> _EXERCISE DATA_:
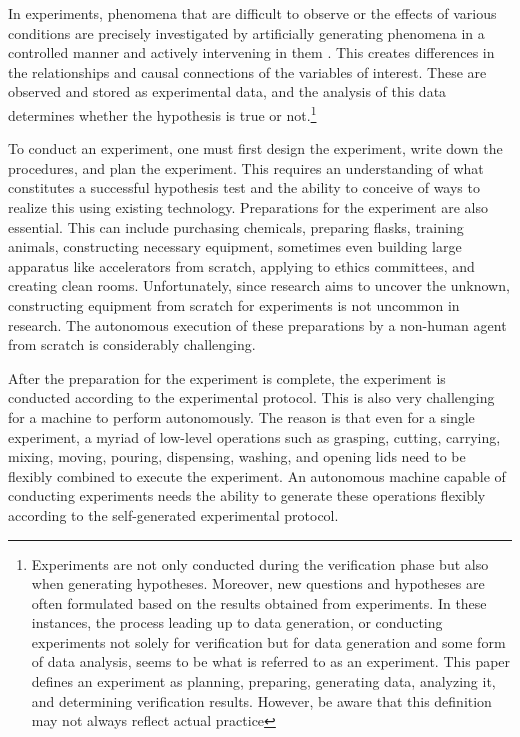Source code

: In experiments, phenomena that are difficult to observe or the effects of various conditions are precisely investigated by artificially generating phenomena in a controlled manner and actively intervening in them \cite{radder2009philosophy}. This creates differences in the relationships and causal connections of the variables of interest. These are observed and stored as experimental data, and the analysis of this data determines whether the hypothesis is true or not.\footnote{
Experiments are not only conducted during the verification phase but also when generating hypotheses. Moreover, new questions and hypotheses are often formulated based on the results obtained from experiments. In these instances, the process leading up to data generation, or conducting experiments not solely for verification but for data generation and some form of data analysis, seems to be what is referred to as an experiment. This paper defines an experiment as planning, preparing, generating data, analyzing it, and determining verification results. However, be aware that this definition may not always reflect actual practice
}

To conduct an experiment, one must first design the experiment, write down the procedures, and plan the experiment. This requires an understanding of what constitutes a successful hypothesis test and the ability to conceive of ways to realize this using existing technology. Preparations for the experiment are also essential. This can include purchasing chemicals, preparing flasks, training animals, constructing necessary equipment, sometimes even building large apparatus like accelerators from scratch, applying to ethics committees, and creating clean rooms. Unfortunately, since research aims to uncover the unknown, constructing equipment from scratch for experiments is not uncommon in research. The autonomous execution of these preparations by a non-human agent from scratch is considerably challenging.

After the preparation for the experiment is complete, the experiment is conducted according to the experimental protocol. This is also very challenging for a machine to perform autonomously. The reason is that even for a single experiment, a myriad of low-level operations such as grasping, cutting, carrying, mixing, moving, pouring, dispensing, washing, and opening lids need to be flexibly combined to execute the experiment. An autonomous machine capable of conducting experiments needs the ability to generate these operations flexibly according to the self-generated experimental protocol.

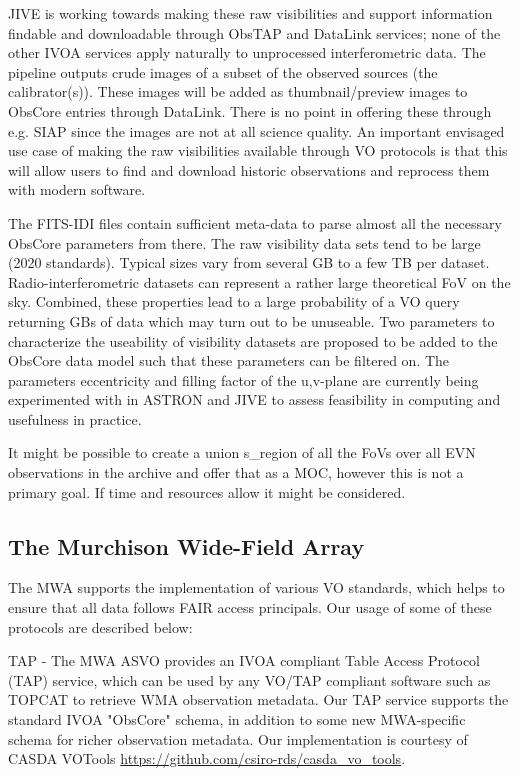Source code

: \documentclass[11pt,a4paper]{ivoa}
\begin{document}
JIVE is working towards making these raw visibilities and support information findable and downloadable through ObsTAP and DataLink services; none of the other IVOA services apply naturally to unprocessed interferometric data. The pipeline outputs crude images of a subset of the observed sources (the calibrator(s)). These images will be added as thumbnail/preview images to ObsCore entries through DataLink. There is no point in offering these through e.g. SIAP since the images are not at all science quality. An important envisaged use case of making the raw visibilities available through VO protocols is that this will allow users to find and download historic observations and reprocess them with modern software.

The FITS-IDI files contain sufficient meta-data to parse almost all the necessary ObsCore parameters from there. The raw visibility data sets tend to be large (2020 standards). Typical sizes vary from several GB to a few TB per dataset. Radio-interferometric datasets can represent a rather large theoretical FoV on the sky. Combined, these properties lead to a large probability of a VO query returning GBs of data which may turn out to be unuseable. Two parameters to characterize the useability of visibility datasets are proposed to be added to the ObsCore data model such that these parameters can be filtered on. The parameters eccentricity and filling factor of the u,v-plane are currently being experimented with in ASTRON and JIVE to assess feasibility in computing and usefulness in practice.

It might be possible to create a union s\_region of all the FoVs over all EVN observations in the archive and offer that as a MOC, however this is not a primary goal. If time and resources allow it might be considered.

\subsection{The Murchison Wide-Field Array}
\label{sec:MWA}
The MWA supports the implementation of various VO standards, which helps to ensure that all data follows FAIR access principals. Our usage of some of these protocols are described below:

TAP - The MWA ASVO provides an IVOA compliant Table Access Protocol (TAP) service, which can be used by any VO/TAP compliant software such as TOPCAT to retrieve WMA observation metadata. Our TAP service supports the standard IVOA "ObsCore" schema, in addition to some new MWA-specific schema for richer observation metadata. Our implementation is courtesy of CASDA VOTools \url{https://github.com/csiro-rds/casda_vo_tools}.
\end{document}
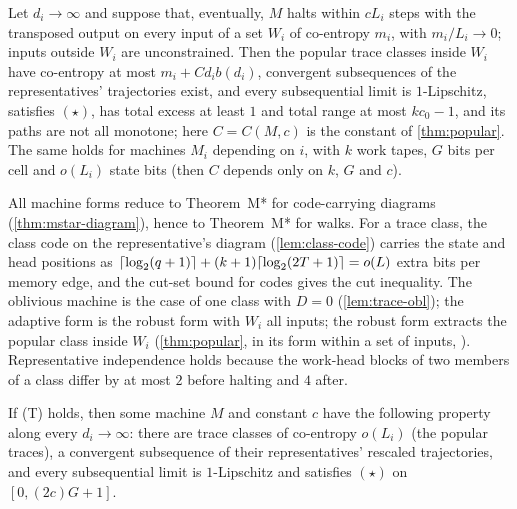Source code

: \begin{theorem}\label{thm:mstar-robust}
Let $d_i\to\infty$ and suppose that, eventually, $M$ halts within $cL_i$ steps with the
transposed output on every input of a set $W_i$ of co-entropy $m_i$, with $m_i/L_i\to0$; inputs
outside $W_i$ are unconstrained. Then the popular trace classes inside $W_i$ have co-entropy at most
$m_i+Cd_ib(d_i)$, convergent subsequences of the representatives' trajectories exist, and every
subsequential limit is $1$-Lipschitz, satisfies $(\star)$, has total excess at least $1$ and total
range at most $kc_0-1$, and its paths are not all monotone; here $C=C(M,c)$ is the constant of
\cref{thm:popular}. The same holds for machines $M_i$ depending on $i$, with $k$ work tapes, $G$ bits per cell
and $o(L_i)$ state bits (then $C$ depends only on $k$, $G$ and $c$).
\end{theorem}

\begin{outline}
All machine forms reduce to Theorem~M* for code-carrying diagrams (\cref{thm:mstar-diagram}),
hence to Theorem~M* for walks. For a trace class, the class code on the representative's diagram
(\cref{lem:class-code}) carries the state and head positions as
$\clog{(q+1)}+(k+1)\clog{(2T+1)}=o(L)$ extra bits per memory edge, and the cut-set bound for codes
gives the cut inequality. The oblivious machine is the case of one class with $D=0$
(\cref{lem:trace-obl}); the adaptive form is the robust form with $W_i$ all inputs; the robust form
extracts the popular class inside $W_i$ (\cref{thm:popular}, in its form within a set of inputs,
). Representative independence holds
because the work-head blocks of two members of a class differ by at most $2$ before halting and $4$
after.
\end{outline}

\begin{corollary}\label{cor:mstar-T}
If (T) holds, then some machine $M$ and constant $c$ have the following property along every
$d_i\to\infty$: there are trace classes of co-entropy $o(L_i)$ (the popular traces), a convergent
subsequence of their representatives' rescaled trajectories, and every subsequential limit is
$1$-Lipschitz and satisfies $(\star)$ on $[0,(2c)G+1]$.
\end{corollary}

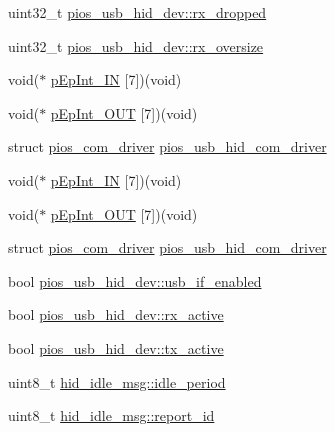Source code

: \begin{DoxyCompactItemize}
\item 
uint32\-\_\-t \hyperlink{group___p_i_o_s___u_s_b___h_i_d_ga4ecf07921bfe18b2457b8d0c4c874990}{pios\-\_\-usb\-\_\-hid\-\_\-dev\-::rx\-\_\-dropped}
\item 
uint32\-\_\-t \hyperlink{group___p_i_o_s___u_s_b___h_i_d_gaddc9bf1640b3a06aff88c4adaa6d3601}{pios\-\_\-usb\-\_\-hid\-\_\-dev\-::rx\-\_\-oversize}
\item 
void($\ast$ \hyperlink{group___p_i_o_s___u_s_b___h_i_d_ga0992c19a0f2e317fcd93f755d316a0fd}{p\-Ep\-Int\-\_\-\-I\-N} \mbox{[}7\mbox{]})(void)
\item 
void($\ast$ \hyperlink{group___p_i_o_s___u_s_b___h_i_d_ga549396ff4348c565f52117dd27ad52ca}{p\-Ep\-Int\-\_\-\-O\-U\-T} \mbox{[}7\mbox{]})(void)
\item 
struct \hyperlink{structpios__com__driver}{pios\-\_\-com\-\_\-driver} \hyperlink{group___p_i_o_s___u_s_b___h_i_d_ga7bc5f832e095cad60f463436e377bb5d}{pios\-\_\-usb\-\_\-hid\-\_\-com\-\_\-driver}
\item 
void($\ast$ \hyperlink{group___p_i_o_s___u_s_b___h_i_d_ga0992c19a0f2e317fcd93f755d316a0fd}{p\-Ep\-Int\-\_\-\-I\-N} \mbox{[}7\mbox{]})(void)
\item 
void($\ast$ \hyperlink{group___p_i_o_s___u_s_b___h_i_d_ga549396ff4348c565f52117dd27ad52ca}{p\-Ep\-Int\-\_\-\-O\-U\-T} \mbox{[}7\mbox{]})(void)
\item 
struct \hyperlink{structpios__com__driver}{pios\-\_\-com\-\_\-driver} \hyperlink{group___p_i_o_s___u_s_b___h_i_d_ga7bc5f832e095cad60f463436e377bb5d}{pios\-\_\-usb\-\_\-hid\-\_\-com\-\_\-driver}
\item 
bool \hyperlink{group___p_i_o_s___u_s_b___h_i_d_ga545cdf4f2c93727b458fa26bf4426311}{pios\-\_\-usb\-\_\-hid\-\_\-dev\-::usb\-\_\-if\-\_\-enabled}
\item 
bool \hyperlink{group___p_i_o_s___u_s_b___h_i_d_gaf4ed0035b90313acf78fada97b2ff2f5}{pios\-\_\-usb\-\_\-hid\-\_\-dev\-::rx\-\_\-active}
\item 
bool \hyperlink{group___p_i_o_s___u_s_b___h_i_d_ga3c0deaac64c0f63bdb4a5cd41379bc23}{pios\-\_\-usb\-\_\-hid\-\_\-dev\-::tx\-\_\-active}
\item 
uint8\-\_\-t \hyperlink{group___p_i_o_s___u_s_b___h_i_d_ga6f939e967dc4622730a02a7d467edf7a}{hid\-\_\-idle\-\_\-msg\-::idle\-\_\-period}
\item 
uint8\-\_\-t \hyperlink{group___p_i_o_s___u_s_b___h_i_d_gae36ecdd57567fb6f4ee28b3130b3c8ee}{hid\-\_\-idle\-\_\-msg\-::report\-\_\-id}
\end{DoxyCompactItemize}


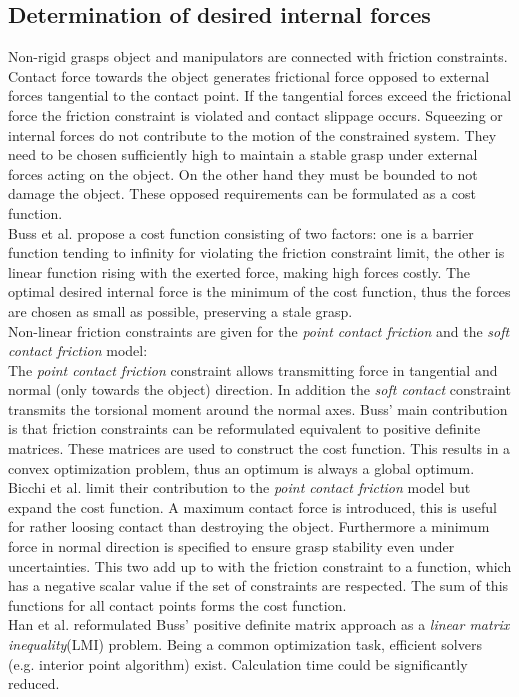 \documentclass[a4paper,twoside, openright,12pt]{report}
\begin{document}
\subsection{Determination of desired internal forces}
Non-rigid grasps object and manipulators are connected with friction constraints. Contact force towards the object generates frictional force opposed to external forces tangential to the contact point. If the tangential forces exceed the frictional force the friction constraint is violated and contact slippage occurs. Squeezing or internal forces do not contribute to the motion of the constrained system. They need to be chosen sufficiently high to maintain a stable grasp under external forces acting on the object. On the other hand they must be bounded to not damage the object. These opposed requirements can be formulated as a cost function.\\
Buss et al. \cite{Buss_96} propose a cost function consisting of two factors: one is a barrier function tending to infinity for violating the friction constraint limit, the other is linear function rising with the exerted force, making high forces costly. The optimal desired internal force is the minimum of the cost function, thus the forces are chosen as small as possible, preserving a stale grasp.\\
Non-linear friction constraints are given for the \textit{point contact friction} and the \textit{soft contact friction} model:\\
The \textit{point contact friction} constraint allows transmitting force in tangential  and normal  (only towards the object) direction. In addition the \textit{soft contact} constraint transmits the torsional moment around the normal axes. Buss' main contribution is that friction constraints can be reformulated  equivalent to positive definite matrices. These matrices are used to construct the cost function. This results in a convex optimization problem, thus an optimum is always a global optimum. \\
Bicchi et al. \cite{Bicchi_98} limit their contribution to the \textit{point contact friction} model but expand the cost function. A maximum contact force is introduced, this is useful for rather loosing contact than destroying the object. Furthermore a minimum force in normal direction is specified to ensure grasp stability even under uncertainties. This two add up to with the friction constraint to a function, which has a negative scalar value if the set of constraints are respected. The sum of this functions for all contact points forms the cost function.\\ 
Han et al. \cite{Han_2000} reformulated Buss' positive definite matrix approach as a \textit{linear matrix inequality}(LMI) problem. Being a common optimization task, efficient solvers (e.g. interior point algorithm) exist. Calculation time could be significantly reduced.
\end{document}
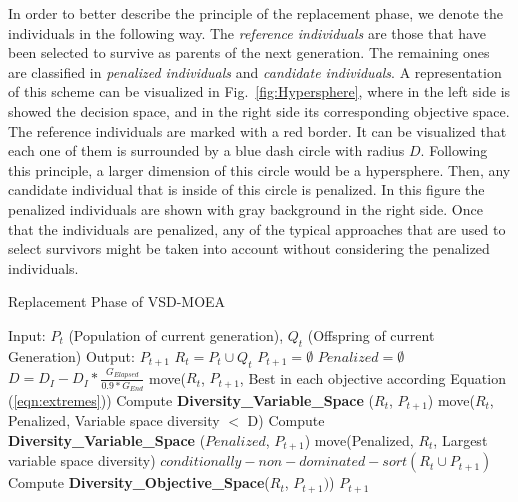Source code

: In order to better describe the principle of the replacement phase, we denote the individuals in the following way.
%
The \textit{reference individuals} are those that have been selected to survive as parents of the next generation. 
%
The remaining ones are classified in \textit{penalized individuals} and \textit{candidate individuals}.
%
A representation of this scheme can be visualized in Fig.~\ref{fig:Hypersphere}, where in the left side is showed the decision space, and in the right side its corresponding objective space.
%
The reference individuals are marked with a red border.
%
It can be visualized that each one of them is surrounded by a blue dash circle with radius $D$.
%
Following this principle, a larger dimension of this circle would be a hypersphere.
%
Then, any candidate individual that is inside of this circle is penalized.
%
In this figure the penalized individuals are shown with gray background in the right side.
%
Once that the individuals are penalized, any of the typical approaches that are used to select survivors might be taken into account without considering the penalized individuals.


\begin{algorithm}[t]
  \scriptsize
	\caption{Replacement Phase of VSD-MOEA} 
\begin{algorithmic}[1]
\STATE Input: $P_t$ (Population of current generation), $Q_t$ (Offspring of current Generation)
    	\STATE Output: $P_{t+1}$ 
        \STATE $R_t = P_t \cup Q_t$ \label{alg:1}
        \STATE $P_{t+1} = \emptyset$ \label{alg:2}
        \STATE $Penalized = \emptyset$ \label{alg:3}
				\STATE $D = D_I - D_I * \frac{G_{Elapsed}}{0.9*G_{End}}$ \label{alg:4}
		\STATE move($R_t$,  $P_{t+1}$, Best in each objective according Equation (\ref{eqn:extremes})) \label{alg:5}
         \label{alg:6}
			\STATE Compute \textbf{Diversity\_Variable\_Space} ($R_t$, $P_{t+1}$) \label{alg:7}
		\STATE move($R_t$, Penalized, Variable space diversity $ < $ D)  \label{alg:8}
         \label{alg:9}
				\STATE Compute \textbf{Diversity\_Variable\_Space} ($Penalized$, $P_{t+1}$) \label{alg:10}
				\STATE move(Penalized, $R_t$, Largest variable space diversity) \label{alg:11}
        \ENDIF
		\STATE $conditionally-non-dominated-sort(R_t \cup P_{t+1}) $ \label{alg:12}
		\STATE Compute \textbf{Diversity\_Objective\_Space}($R_t$, $P_{t+1})$) \label{alg:13}
        \ENDWHILE
    	\RETURN $P_{t+1}$ \label{alg:14}
	\end{algorithmic}
\label{alg:Replacement_Phase}
\end{algorithm}


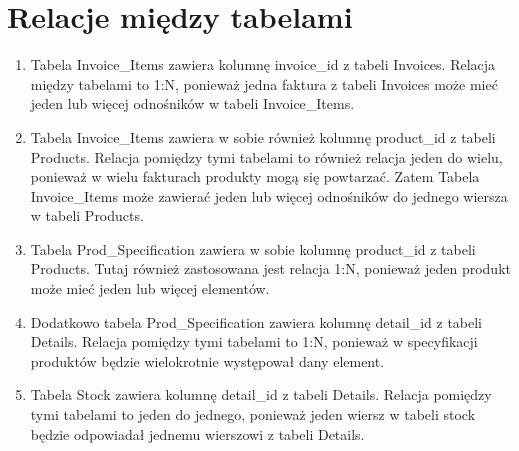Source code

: \documentclass{article}
\begin{document}
\section{Relacje między tabelami}
\begin{enumerate}
   \item Tabela Invoice\_Items zawiera kolumnę invoice\_id z tabeli Invoices.
         Relacja między tabelami to 1:N, ponieważ jedna faktura z tabeli
         Invoices może mieć jeden lub więcej odnośników w tabeli Invoice\_Items.
   \item Tabela Invoice\_Items zawiera w sobie również kolumnę product\_id z
         tabeli Products. Relacja pomiędzy tymi tabelami to również relacja jeden do
         wielu, ponieważ w wielu fakturach produkty mogą się powtarzać. Zatem Tabela
         Invoice\_Items może zawierać jeden lub więcej odnośników do jednego wiersza w
         tabeli Products.
   \item Tabela Prod\_Specification zawiera w sobie kolumnę product\_id z tabeli
         Products. Tutaj również zastosowana jest relacja 1:N, ponieważ jeden
         produkt może mieć jeden lub więcej elementów.
   \item Dodatkowo tabela Prod\_Specification zawiera kolumnę detail\_id z
         tabeli Details. Relacja pomiędzy tymi tabelami to 1:N, ponieważ w
         specyfikacji produktów będzie wielokrotnie występował dany element.
   \item Tabela Stock zawiera kolumnę detail\_id z tabeli Details. Relacja
         pomiędzy tymi tabelami to jeden do jednego, ponieważ jeden wiersz w tabeli
         stock będzie odpowiadał jednemu wierszowi z tabeli Details.
\end{enumerate}
\end{document}
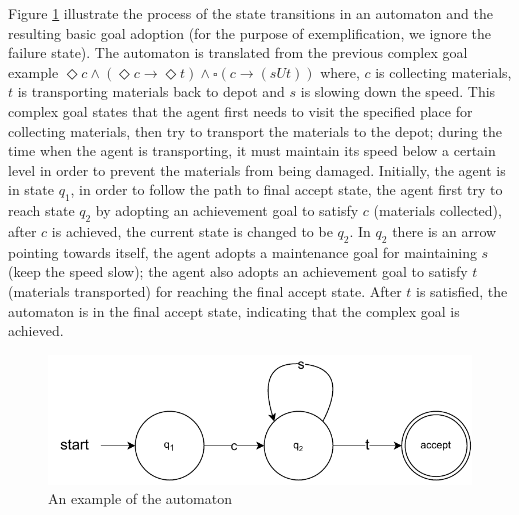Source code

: \documentclass{article}
\begin{document}
Figure \ref{fig:auto} illustrate the process of the state transitions in an automaton and the resulting basic goal adoption (for the purpose of exemplification, we ignore the failure state). The automaton is translated from the previous complex goal example $\Diamond c \land (\Diamond c \rightarrow \Diamond t) \land \square (c \rightarrow (s{U} t))$ where, $c$ is collecting materials, $t$ is transporting materials back to depot and $s$ is slowing down the speed. This complex goal states that the agent first needs to visit the specified place for collecting materials, then try to transport the materials to the depot; during the time when the agent is transporting, it must maintain its speed below a certain level in order to prevent the materials from being damaged. Initially, the agent is in state $q_1$, in order to follow the path to final accept state, the agent first try to reach state $q_2$ by adopting an achievement goal to satisfy $c$ (materials collected), after $c$ is achieved, the current state is changed to be $q_2$. In $q_2$ there is an arrow pointing towards itself, the agent adopts a maintenance goal for maintaining $s$ (keep the speed slow); the agent also adopts an achievement goal to satisfy $t$ (materials transported) for reaching the final accept state. After $t$ is satisfied, the automaton is in the final accept state, indicating that the complex goal is achieved.
\begin{figure}[H]
    \centering
    \includegraphics[scale=0.8]{auto_example.pdf}
    \caption{An example of the automaton}
    \label{fig:auto}
\end{figure}
\end{document}
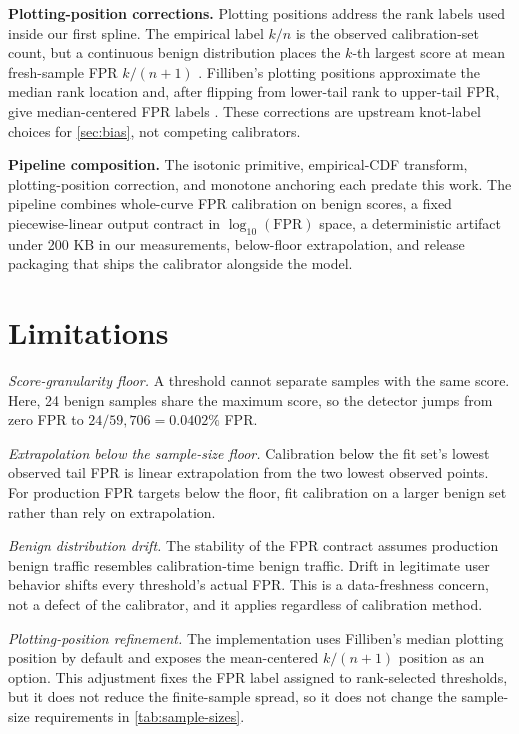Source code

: \documentclass{article}
\begin{document}
\textbf{Plotting-position corrections.}
Plotting positions address the rank labels used inside our first spline.
The empirical label $k/n$ is the observed calibration-set count, but a continuous benign distribution places the $k$-th largest score at mean fresh-sample FPR $k/(n+1)$ \citep{nistOrderStatisticMeans}.
Filliben's plotting positions approximate the median rank location and, after flipping from lower-tail rank to upper-tail FPR, give median-centered FPR labels \citep{filliben1975,nistProbabilityPlot}.
These corrections are upstream knot-label choices for \cref{sec:bias}, not competing calibrators.

\textbf{Pipeline composition.}
The isotonic primitive, empirical-CDF transform, plotting-position correction, and monotone anchoring each predate this work.
The pipeline combines whole-curve FPR calibration on benign scores, a fixed piecewise-linear output contract in $\log_{10}(\mathrm{FPR})$ space, a deterministic artifact under 200 KB in our measurements, below-floor extrapolation, and release packaging that ships the calibrator alongside the model.

\section{Limitations}
\label{sec:limitations}

\emph{Score-granularity floor.}
A threshold cannot separate samples with the same score.
Here, 24 benign samples share the maximum score, so the detector jumps from zero FPR to $24/59{,}706 = 0.0402\%$ FPR.

\emph{Extrapolation below the sample-size floor.}
Calibration below the fit set's lowest observed tail FPR is linear extrapolation from the two lowest observed points.
For production FPR targets below the floor, fit calibration on a larger benign set rather than rely on extrapolation.

\emph{Benign distribution drift.}
The stability of the FPR contract assumes production benign traffic resembles calibration-time benign traffic.
Drift in legitimate user behavior shifts every threshold's actual FPR.
This is a data-freshness concern, not a defect of the calibrator, and it applies regardless of calibration method.

\emph{Plotting-position refinement.}
The implementation uses Filliben's median plotting position \citep{filliben1975} by default and exposes the mean-centered $k/(n+1)$ position as an option.
This adjustment fixes the FPR label assigned to rank-selected thresholds, but it does not reduce the finite-sample spread, so it does not change the sample-size requirements in \cref{tab:sample-sizes}.
\end{document}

> _YOUR TASK_: Where does the word "algorithmic" show up in the material? Copy out each line that has it.

> _SOLUTION BELOW_:
\begin{algorithmic}[1]
	\end{algorithmic}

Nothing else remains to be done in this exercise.